PROBLEM: Set the listing down exactly; no pictures.

===== PROVIDED DATA =====

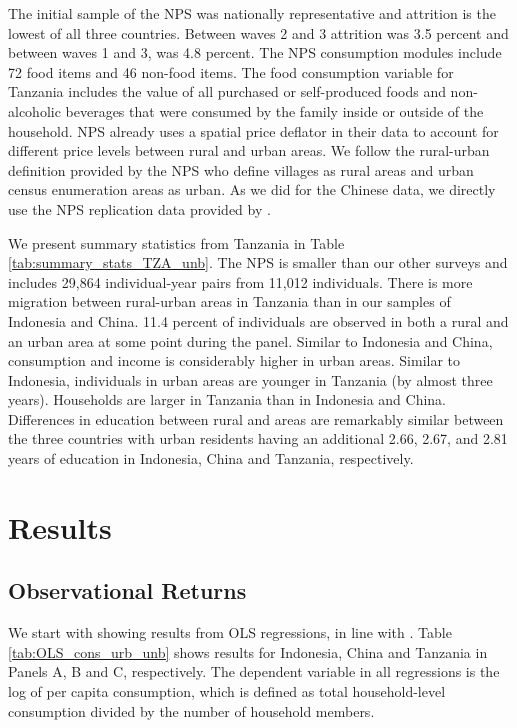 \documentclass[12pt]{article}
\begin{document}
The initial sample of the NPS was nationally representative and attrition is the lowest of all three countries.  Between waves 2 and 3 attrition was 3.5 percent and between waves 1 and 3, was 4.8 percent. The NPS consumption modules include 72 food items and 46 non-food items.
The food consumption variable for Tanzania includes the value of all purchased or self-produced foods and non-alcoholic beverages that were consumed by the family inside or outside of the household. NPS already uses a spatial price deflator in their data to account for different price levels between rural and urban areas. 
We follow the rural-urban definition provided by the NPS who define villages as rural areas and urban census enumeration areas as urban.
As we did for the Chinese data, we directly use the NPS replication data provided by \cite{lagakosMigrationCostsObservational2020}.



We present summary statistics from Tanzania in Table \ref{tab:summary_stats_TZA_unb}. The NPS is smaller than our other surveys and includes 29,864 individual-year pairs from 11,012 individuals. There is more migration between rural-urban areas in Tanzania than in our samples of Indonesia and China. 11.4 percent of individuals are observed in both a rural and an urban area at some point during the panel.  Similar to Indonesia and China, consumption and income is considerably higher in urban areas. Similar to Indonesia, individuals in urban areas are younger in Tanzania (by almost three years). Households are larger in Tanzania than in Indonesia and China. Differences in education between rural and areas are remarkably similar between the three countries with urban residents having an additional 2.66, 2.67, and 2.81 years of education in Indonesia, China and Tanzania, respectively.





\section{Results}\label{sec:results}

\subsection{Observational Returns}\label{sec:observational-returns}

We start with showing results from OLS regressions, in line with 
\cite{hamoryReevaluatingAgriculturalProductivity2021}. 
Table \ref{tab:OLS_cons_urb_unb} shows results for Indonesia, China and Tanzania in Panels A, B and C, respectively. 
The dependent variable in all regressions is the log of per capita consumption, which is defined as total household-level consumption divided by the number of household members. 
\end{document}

=====

ANSWER SPACE:
 \documentclass[12pt]{article}
\begin{document}
The initial sample of the NPS was nationally representative and attrition is the lowest of all three countries.  Between waves 2 and 3 attrition was 3.5 percent and between waves 1 and 3, was 4.8 percent. The NPS consumption modules include 72 food items and 46 non-food items.
The food consumption variable for Tanzania includes the value of all purchased or self-produced foods and non-alcoholic beverages that were consumed by the family inside or outside of the household. NPS already uses a spatial price deflator in their data to account for different price levels between rural and urban areas. 
We follow the rural-urban definition provided by the NPS who define villages as rural areas and urban census enumeration areas as urban.
As we did for the Chinese data, we directly use the NPS replication data provided by \cite{lagakosMigrationCostsObservational2020}.



We present summary statistics from Tanzania in Table \ref{tab:summary_stats_TZA_unb}. The NPS is smaller than our other surveys and includes 29,864 individual-year pairs from 11,012 individuals. There is more migration between rural-urban areas in Tanzania than in our samples of Indonesia and China. 11.4 percent of individuals are observed in both a rural and an urban area at some point during the panel.  Similar to Indonesia and China, consumption and income is considerably higher in urban areas. Similar to Indonesia, individuals in urban areas are younger in Tanzania (by almost three years). Households are larger in Tanzania than in Indonesia and China. Differences in education between rural and areas are remarkably similar between the three countries with urban residents having an additional 2.66, 2.67, and 2.81 years of education in Indonesia, China and Tanzania, respectively.





\section{Results}\label{sec:results}

\subsection{Observational Returns}\label{sec:observational-returns}

We start with showing results from OLS regressions, in line with 
\cite{hamoryReevaluatingAgriculturalProductivity2021}. 
Table \ref{tab:OLS_cons_urb_unb} shows results for Indonesia, China and Tanzania in Panels A, B and C, respectively. 
The dependent variable in all regressions is the log of per capita consumption, which is defined as total household-level consumption divided by the number of household members. 
\end{document}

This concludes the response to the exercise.